## WORK REQUIRED
All records below are to be repeated precisely, with nothing added.
################
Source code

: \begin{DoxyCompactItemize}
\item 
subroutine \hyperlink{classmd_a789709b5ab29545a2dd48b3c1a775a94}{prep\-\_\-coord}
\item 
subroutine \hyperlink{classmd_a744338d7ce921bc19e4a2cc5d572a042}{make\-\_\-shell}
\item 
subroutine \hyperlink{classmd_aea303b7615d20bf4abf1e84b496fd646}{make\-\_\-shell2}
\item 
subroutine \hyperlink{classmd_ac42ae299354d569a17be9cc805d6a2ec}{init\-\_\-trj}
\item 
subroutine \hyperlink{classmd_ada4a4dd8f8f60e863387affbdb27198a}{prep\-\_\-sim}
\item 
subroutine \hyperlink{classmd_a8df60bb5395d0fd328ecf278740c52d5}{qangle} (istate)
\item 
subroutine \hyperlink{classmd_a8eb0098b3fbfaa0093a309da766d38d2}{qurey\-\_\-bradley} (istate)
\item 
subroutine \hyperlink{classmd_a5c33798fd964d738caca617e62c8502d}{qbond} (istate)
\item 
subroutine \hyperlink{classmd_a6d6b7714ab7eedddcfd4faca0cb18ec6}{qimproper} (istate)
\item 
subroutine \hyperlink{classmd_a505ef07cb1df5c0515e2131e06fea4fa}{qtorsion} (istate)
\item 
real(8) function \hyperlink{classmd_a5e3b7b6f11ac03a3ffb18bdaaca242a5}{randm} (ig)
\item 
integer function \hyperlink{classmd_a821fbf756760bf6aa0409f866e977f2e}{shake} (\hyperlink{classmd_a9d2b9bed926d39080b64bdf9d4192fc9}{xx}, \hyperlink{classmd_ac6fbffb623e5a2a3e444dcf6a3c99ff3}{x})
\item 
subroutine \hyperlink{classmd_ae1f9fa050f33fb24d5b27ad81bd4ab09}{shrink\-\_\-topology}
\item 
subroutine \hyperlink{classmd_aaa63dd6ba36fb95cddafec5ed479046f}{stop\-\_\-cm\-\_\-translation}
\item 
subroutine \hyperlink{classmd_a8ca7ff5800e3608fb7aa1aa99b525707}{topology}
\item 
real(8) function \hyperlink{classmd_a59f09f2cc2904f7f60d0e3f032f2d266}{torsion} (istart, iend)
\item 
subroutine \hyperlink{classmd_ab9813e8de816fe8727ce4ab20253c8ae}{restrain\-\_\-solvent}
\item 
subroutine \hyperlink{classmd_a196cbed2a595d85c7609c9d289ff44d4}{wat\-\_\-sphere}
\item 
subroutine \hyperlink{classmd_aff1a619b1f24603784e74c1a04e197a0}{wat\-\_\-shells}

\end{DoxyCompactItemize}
################
## RESPONSE BELOW
Source code

: \begin{DoxyCompactItemize}
\item 
subroutine \hyperlink{classmd_a789709b5ab29545a2dd48b3c1a775a94}{prep\-\_\-coord}
\item 
subroutine \hyperlink{classmd_a744338d7ce921bc19e4a2cc5d572a042}{make\-\_\-shell}
\item 
subroutine \hyperlink{classmd_aea303b7615d20bf4abf1e84b496fd646}{make\-\_\-shell2}
\item 
subroutine \hyperlink{classmd_ac42ae299354d569a17be9cc805d6a2ec}{init\-\_\-trj}
\item 
subroutine \hyperlink{classmd_ada4a4dd8f8f60e863387affbdb27198a}{prep\-\_\-sim}
\item 
subroutine \hyperlink{classmd_a8df60bb5395d0fd328ecf278740c52d5}{qangle} (istate)
\item 
subroutine \hyperlink{classmd_a8eb0098b3fbfaa0093a309da766d38d2}{qurey\-\_\-bradley} (istate)
\item 
subroutine \hyperlink{classmd_a5c33798fd964d738caca617e62c8502d}{qbond} (istate)
\item 
subroutine \hyperlink{classmd_a6d6b7714ab7eedddcfd4faca0cb18ec6}{qimproper} (istate)
\item 
subroutine \hyperlink{classmd_a505ef07cb1df5c0515e2131e06fea4fa}{qtorsion} (istate)
\item 
real(8) function \hyperlink{classmd_a5e3b7b6f11ac03a3ffb18bdaaca242a5}{randm} (ig)
\item 
integer function \hyperlink{classmd_a821fbf756760bf6aa0409f866e977f2e}{shake} (\hyperlink{classmd_a9d2b9bed926d39080b64bdf9d4192fc9}{xx}, \hyperlink{classmd_ac6fbffb623e5a2a3e444dcf6a3c99ff3}{x})
\item 
subroutine \hyperlink{classmd_ae1f9fa050f33fb24d5b27ad81bd4ab09}{shrink\-\_\-topology}
\item 
subroutine \hyperlink{classmd_aaa63dd6ba36fb95cddafec5ed479046f}{stop\-\_\-cm\-\_\-translation}
\item 
subroutine \hyperlink{classmd_a8ca7ff5800e3608fb7aa1aa99b525707}{topology}
\item 
real(8) function \hyperlink{classmd_a59f09f2cc2904f7f60d0e3f032f2d266}{torsion} (istart, iend)
\item 
subroutine \hyperlink{classmd_ab9813e8de816fe8727ce4ab20253c8ae}{restrain\-\_\-solvent}
\item 
subroutine \hyperlink{classmd_a196cbed2a595d85c7609c9d289ff44d4}{wat\-\_\-sphere}
\item 
subroutine \hyperlink{classmd_aff1a619b1f24603784e74c1a04e197a0}{wat\-\_\-shells}

\end{DoxyCompactItemize}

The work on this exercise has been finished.